Collected data entries
======

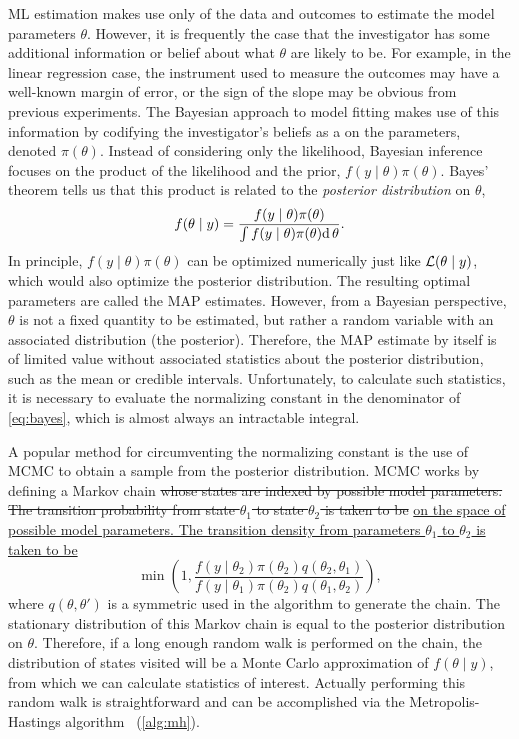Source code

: \Gls{ML} estimation makes use only of the data and outcomes to estimate the
model parameters $\theta$. However, it is frequently the case that the
investigator has some additional information or belief about what $\theta$ are
likely to be. For example, in the linear regression case, the instrument used
to measure the outcomes may have a well-known margin of error, or the sign of
the slope may be obvious from previous experiments. The Bayesian approach to
model fitting makes use of this information by codifying the investigator's
beliefs as a  on the parameters, denoted
$\pi(\theta)$. Instead of considering only the likelihood, Bayesian inference
focuses on the product of the likelihood and the prior, $f(y \mid \theta)
\pi(\theta)$. Bayes' theorem tells us that this product is related to the
\textit{posterior distribution} on $\theta$,
\begin{align}
  f(\theta \mid y) 
    = \frac{f(y \mid \theta) \pi(\theta)}
           {\int f(y \mid \theta) \pi(\theta) \mathrm{d}\, \theta}.
  \label{eq:bayes}
\end{align}
In principle, $f(y \mid \theta) \pi(\theta)$ can be optimized numerically just
like $\mathcal{L}(\theta \mid y)$, which would also optimize the posterior distribution.
The resulting optimal parameters are called the \gls{MAP} estimates. However,
from a Bayesian perspective, $\theta$ is not a fixed quantity to be estimated,
but rather a random variable with an associated distribution (the posterior).
Therefore, the \gls{MAP} estimate by itself is of limited value without
associated statistics about the posterior distribution, such as the mean or
credible intervals. Unfortunately, to calculate such statistics, it is
necessary to evaluate the normalizing constant in the denominator of
\cref{eq:bayes}, which is almost always an intractable integral.

A popular method for circumventing the normalizing constant is the use of
\gls{MCMC} to obtain a sample from the posterior distribution. \Gls{MCMC} works
by defining a Markov chain {\color{red}\sout{whose states are indexed by
possible model parameters. The transition probability from state $\theta_1$ to
state $\theta_2$ is taken to be}} {\color{blue}\uline{on the space of possible
model parameters. The transition density from parameters $\theta_1$ to
$\theta_2$ is taken to be}}
\[
  \min\left(1, \frac{f(y \mid \theta_2) \pi(\theta_2) q(\theta_2, \theta_1)}
                    {f(y \mid \theta_1) \pi(\theta_2) q(\theta_1, \theta_2)} \right),
\]
where $q(\theta, \theta')$ is a symmetric  used in
the algorithm to generate the chain. The stationary distribution of this Markov
chain is equal to the posterior distribution on $\theta$. Therefore, if a long
enough random walk is performed on the chain, the distribution of states
visited will be a Monte Carlo approximation of $f(\theta \mid y)$, from
which we can calculate statistics of interest. Actually performing this random
walk is straightforward and can be accomplished via the Metropolis-Hastings
algorithm~\autocite{metropolis1953equation,hastings1970monte} (\cref{alg:mh}).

======

» What to do
Every record above should reappear exactly, with the pictures gone.

» Completed task
Source code

: \Gls{ML} estimation makes use only of the data and outcomes to estimate the
model parameters $\theta$. However, it is frequently the case that the
investigator has some additional information or belief about what $\theta$ are
likely to be. For example, in the linear regression case, the instrument used
to measure the outcomes may have a well-known margin of error, or the sign of
the slope may be obvious from previous experiments. The Bayesian approach to
model fitting makes use of this information by codifying the investigator's
beliefs as a  on the parameters, denoted
$\pi(\theta)$. Instead of considering only the likelihood, Bayesian inference
focuses on the product of the likelihood and the prior, $f(y \mid \theta)
\pi(\theta)$. Bayes' theorem tells us that this product is related to the
\textit{posterior distribution} on $\theta$,
\begin{align}
  f(\theta \mid y) 
    = \frac{f(y \mid \theta) \pi(\theta)}
           {\int f(y \mid \theta) \pi(\theta) \mathrm{d}\, \theta}.
  \label{eq:bayes}
\end{align}
In principle, $f(y \mid \theta) \pi(\theta)$ can be optimized numerically just
like $\mathcal{L}(\theta \mid y)$, which would also optimize the posterior distribution.
The resulting optimal parameters are called the \gls{MAP} estimates. However,
from a Bayesian perspective, $\theta$ is not a fixed quantity to be estimated,
but rather a random variable with an associated distribution (the posterior).
Therefore, the \gls{MAP} estimate by itself is of limited value without
associated statistics about the posterior distribution, such as the mean or
credible intervals. Unfortunately, to calculate such statistics, it is
necessary to evaluate the normalizing constant in the denominator of
\cref{eq:bayes}, which is almost always an intractable integral.

A popular method for circumventing the normalizing constant is the use of
\gls{MCMC} to obtain a sample from the posterior distribution. \Gls{MCMC} works
by defining a Markov chain {\color{red}\sout{whose states are indexed by
possible model parameters. The transition probability from state $\theta_1$ to
state $\theta_2$ is taken to be}} {\color{blue}\uline{on the space of possible
model parameters. The transition density from parameters $\theta_1$ to
$\theta_2$ is taken to be}}
\[
  \min\left(1, \frac{f(y \mid \theta_2) \pi(\theta_2) q(\theta_2, \theta_1)}
                    {f(y \mid \theta_1) \pi(\theta_2) q(\theta_1, \theta_2)} \right),
\]
where $q(\theta, \theta')$ is a symmetric  used in
the algorithm to generate the chain. The stationary distribution of this Markov
chain is equal to the posterior distribution on $\theta$. Therefore, if a long
enough random walk is performed on the chain, the distribution of states
visited will be a Monte Carlo approximation of $f(\theta \mid y)$, from
which we can calculate statistics of interest. Actually performing this random
walk is straightforward and can be accomplished via the Metropolis-Hastings
algorithm~\autocite{metropolis1953equation,hastings1970monte} (\cref{alg:mh}).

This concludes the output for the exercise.